#### Collected data
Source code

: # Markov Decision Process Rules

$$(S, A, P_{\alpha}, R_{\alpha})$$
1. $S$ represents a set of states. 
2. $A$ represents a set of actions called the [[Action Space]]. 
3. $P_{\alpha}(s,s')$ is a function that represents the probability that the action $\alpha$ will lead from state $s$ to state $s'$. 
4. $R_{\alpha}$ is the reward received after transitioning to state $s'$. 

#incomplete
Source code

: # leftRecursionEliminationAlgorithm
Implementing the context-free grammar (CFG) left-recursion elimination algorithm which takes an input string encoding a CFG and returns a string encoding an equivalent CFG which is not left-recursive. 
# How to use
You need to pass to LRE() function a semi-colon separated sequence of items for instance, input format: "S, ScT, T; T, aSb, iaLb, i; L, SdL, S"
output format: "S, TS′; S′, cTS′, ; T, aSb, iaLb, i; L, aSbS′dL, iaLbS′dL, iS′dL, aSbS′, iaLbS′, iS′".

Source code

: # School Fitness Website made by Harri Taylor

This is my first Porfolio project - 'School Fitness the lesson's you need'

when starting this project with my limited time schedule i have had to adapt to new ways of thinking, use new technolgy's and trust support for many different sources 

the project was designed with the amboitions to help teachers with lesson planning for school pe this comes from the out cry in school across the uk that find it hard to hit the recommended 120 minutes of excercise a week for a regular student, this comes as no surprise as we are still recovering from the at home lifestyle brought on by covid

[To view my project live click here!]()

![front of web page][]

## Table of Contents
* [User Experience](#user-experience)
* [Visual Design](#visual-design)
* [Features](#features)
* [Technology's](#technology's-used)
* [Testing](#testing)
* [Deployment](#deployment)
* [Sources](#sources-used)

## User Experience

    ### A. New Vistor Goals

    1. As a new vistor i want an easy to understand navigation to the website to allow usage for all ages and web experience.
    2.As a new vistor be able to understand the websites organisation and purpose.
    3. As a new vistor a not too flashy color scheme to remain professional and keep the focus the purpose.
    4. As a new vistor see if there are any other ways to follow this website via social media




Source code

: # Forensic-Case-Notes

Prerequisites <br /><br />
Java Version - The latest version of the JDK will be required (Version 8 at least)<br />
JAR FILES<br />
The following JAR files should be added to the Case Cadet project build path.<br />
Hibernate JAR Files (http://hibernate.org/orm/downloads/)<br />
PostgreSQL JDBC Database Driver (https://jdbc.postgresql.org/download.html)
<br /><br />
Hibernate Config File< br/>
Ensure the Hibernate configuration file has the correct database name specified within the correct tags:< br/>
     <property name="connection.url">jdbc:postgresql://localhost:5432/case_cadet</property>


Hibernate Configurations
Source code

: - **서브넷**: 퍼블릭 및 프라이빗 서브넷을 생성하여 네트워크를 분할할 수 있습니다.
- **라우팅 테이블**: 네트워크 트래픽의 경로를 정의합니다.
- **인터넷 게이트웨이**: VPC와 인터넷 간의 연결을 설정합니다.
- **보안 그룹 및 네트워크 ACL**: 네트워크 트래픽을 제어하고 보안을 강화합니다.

#### Assignment
Output the records again in full. Keep every character as written.

#### Task output
Source code

: # Markov Decision Process Rules

$$(S, A, P_{\alpha}, R_{\alpha})$$
1. $S$ represents a set of states. 
2. $A$ represents a set of actions called the [[Action Space]]. 
3. $P_{\alpha}(s,s')$ is a function that represents the probability that the action $\alpha$ will lead from state $s$ to state $s'$. 
4. $R_{\alpha}$ is the reward received after transitioning to state $s'$. 

#incomplete
Source code

: # leftRecursionEliminationAlgorithm
Implementing the context-free grammar (CFG) left-recursion elimination algorithm which takes an input string encoding a CFG and returns a string encoding an equivalent CFG which is not left-recursive. 
# How to use
You need to pass to LRE() function a semi-colon separated sequence of items for instance, input format: "S, ScT, T; T, aSb, iaLb, i; L, SdL, S"
output format: "S, TS′; S′, cTS′, ; T, aSb, iaLb, i; L, aSbS′dL, iaLbS′dL, iS′dL, aSbS′, iaLbS′, iS′".

Source code

: # School Fitness Website made by Harri Taylor

This is my first Porfolio project - 'School Fitness the lesson's you need'

when starting this project with my limited time schedule i have had to adapt to new ways of thinking, use new technolgy's and trust support for many different sources 

the project was designed with the amboitions to help teachers with lesson planning for school pe this comes from the out cry in school across the uk that find it hard to hit the recommended 120 minutes of excercise a week for a regular student, this comes as no surprise as we are still recovering from the at home lifestyle brought on by covid

[To view my project live click here!]()

![front of web page][]

## Table of Contents
* [User Experience](#user-experience)
* [Visual Design](#visual-design)
* [Features](#features)
* [Technology's](#technology's-used)
* [Testing](#testing)
* [Deployment](#deployment)
* [Sources](#sources-used)

## User Experience

    ### A. New Vistor Goals

    1. As a new vistor i want an easy to understand navigation to the website to allow usage for all ages and web experience.
    2.As a new vistor be able to understand the websites organisation and purpose.
    3. As a new vistor a not too flashy color scheme to remain professional and keep the focus the purpose.
    4. As a new vistor see if there are any other ways to follow this website via social media




Source code

: # Forensic-Case-Notes

Prerequisites <br /><br />
Java Version - The latest version of the JDK will be required (Version 8 at least)<br />
JAR FILES<br />
The following JAR files should be added to the Case Cadet project build path.<br />
Hibernate JAR Files (http://hibernate.org/orm/downloads/)<br />
PostgreSQL JDBC Database Driver (https://jdbc.postgresql.org/download.html)
<br /><br />
Hibernate Config File< br/>
Ensure the Hibernate configuration file has the correct database name specified within the correct tags:< br/>
     <property name="connection.url">jdbc:postgresql://localhost:5432/case_cadet</property>


Hibernate Configurations
Source code

: - **서브넷**: 퍼블릭 및 프라이빗 서브넷을 생성하여 네트워크를 분할할 수 있습니다.
- **라우팅 테이블**: 네트워크 트래픽의 경로를 정의합니다.
- **인터넷 게이트웨이**: VPC와 인터넷 간의 연결을 설정합니다.
- **보안 그룹 및 네트워크 ACL**: 네트워크 트래픽을 제어하고 보안을 강화합니다.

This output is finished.